The joint project to get that paid back, as well as bring in a unified payroll system, is running short on resources, according to the latest progress report this month.
"Ongoing resourcing challenges, the complexities of the go-live process for remediation and rectification, external vendor capacity, brown out/black out periods, settlement payments and strikes" were among the hurdles, the report said.
However, the agency told RNZ on Wednesday it had already paid back 40 percent of its current staff, or 34,000 people.
"We've fixed this issue on seven of our payroll systems ... we're now sorting out another 17 payrolls," chief people officer Andrew Slater said in a statement.
"The next payments to current employees will be in 2024, and payments to former employees will also start in 2024."
An online portal where ex-staff can check what they might be owed went live on 9 November, and 60,000 people have registered so far.
The progress report appears to show only two out of 19 systems on track, and paying back people.
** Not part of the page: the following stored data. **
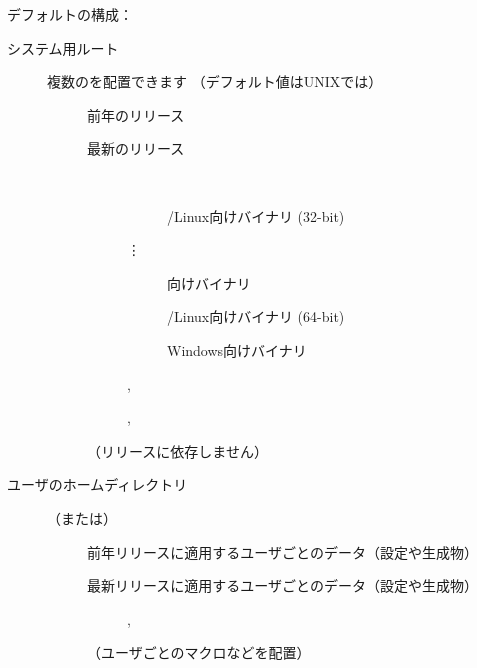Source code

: \documentclass[uplatex,dvipdfmx]{jsarticle}
\begin{document}
\noindent
デフォルトの\TL 構成：
%
\begin{description}
\item[システム用ルート] 複数の\TL を配置できます
  （デフォルト値はUNIXでは）
  \begin{description}
  \item[] 前年のリリース
  \item[] 最新のリリース
    \begin{description}
    \item[] ~
      \begin{description}
      \item[] \GNU/Linux向けバイナリ (32-bit)
      \item[\quad\vdots]
      \item[] \macOS 向けバイナリ
      \item[] \GNU/Linux向けバイナリ (64-bit)
      \item[] Windows向けバイナリ
      \end{description}
    \item[] , 
    \item[] , 
    \item[] 
    \end{description}
  \item[] （リリースに依存しません）
  \end{description}
\item[ユーザのホームディレクトリ] （または）
  \begin{description}
  \item[] 前年リリースに適用するユーザごとのデータ（設定や生成物）
  \item[] 最新リリースに適用するユーザごとのデータ（設定や生成物）
    \begin{description}
    \item[] , 
    \item[] 
    \end{description}
  \item[] （ユーザごとのマクロなどを配置）
  \end{description}
\end{description}
\end{document}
Auckland is the furthest ahead.
Its pages are chock-ful of "TBCs" regarding delivery times, and of red flags that signal projects are "off track".
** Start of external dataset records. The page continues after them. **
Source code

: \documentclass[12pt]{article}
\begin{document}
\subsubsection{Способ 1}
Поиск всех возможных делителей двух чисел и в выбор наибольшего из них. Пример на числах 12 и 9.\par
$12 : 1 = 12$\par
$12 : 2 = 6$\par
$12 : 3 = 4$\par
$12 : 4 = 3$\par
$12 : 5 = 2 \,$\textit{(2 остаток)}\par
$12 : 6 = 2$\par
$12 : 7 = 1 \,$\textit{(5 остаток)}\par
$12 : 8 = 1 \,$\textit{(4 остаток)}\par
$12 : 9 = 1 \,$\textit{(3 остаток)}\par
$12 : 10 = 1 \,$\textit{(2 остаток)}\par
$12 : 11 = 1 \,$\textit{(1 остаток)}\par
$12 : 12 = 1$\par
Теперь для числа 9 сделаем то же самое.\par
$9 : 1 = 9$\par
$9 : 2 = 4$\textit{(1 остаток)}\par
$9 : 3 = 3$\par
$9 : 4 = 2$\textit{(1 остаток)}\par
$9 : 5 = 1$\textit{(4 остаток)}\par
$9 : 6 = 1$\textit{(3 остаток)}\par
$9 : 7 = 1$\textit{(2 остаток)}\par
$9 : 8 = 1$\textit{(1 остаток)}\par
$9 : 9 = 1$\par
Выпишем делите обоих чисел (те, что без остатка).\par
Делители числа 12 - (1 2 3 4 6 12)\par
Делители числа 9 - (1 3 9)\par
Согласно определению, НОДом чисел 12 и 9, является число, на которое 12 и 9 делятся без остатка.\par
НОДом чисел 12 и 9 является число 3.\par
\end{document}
Waikato got all the way to a "remediation go-live" point, till data problems scotched that, and it has more to do.
The payroll industry was short of resources to get such a big job done on time, the report shows - all three categories of "external vendor capacity" were flashing red in mid-November.
A backlog of essential tasks was "posing a risk to the vendor capacity", the report said.
In the likes of Hawke's Bay, staff "burnout" was a risk, met by hiring five more contractors from consultants Grant Thornton.
Tech reliability questions have arisen in Tairāwhiti.
"The payments that are owed are incredibly slow at coming out," Alexander said.
Te Whatu Ora is relying on consultants to get out of the mire two of the big four consultancies, KPMG and EY, and US software provider Ceridian are deeply embedded, the document shows.
"None of the payroll systems we inherited were compliant with the Holidays Act," Slater said. "We're absolutely committed to ensuring our people are correctly paid."
The Holidays Act itself is years overdue for overhaul, and this now falls to the new government.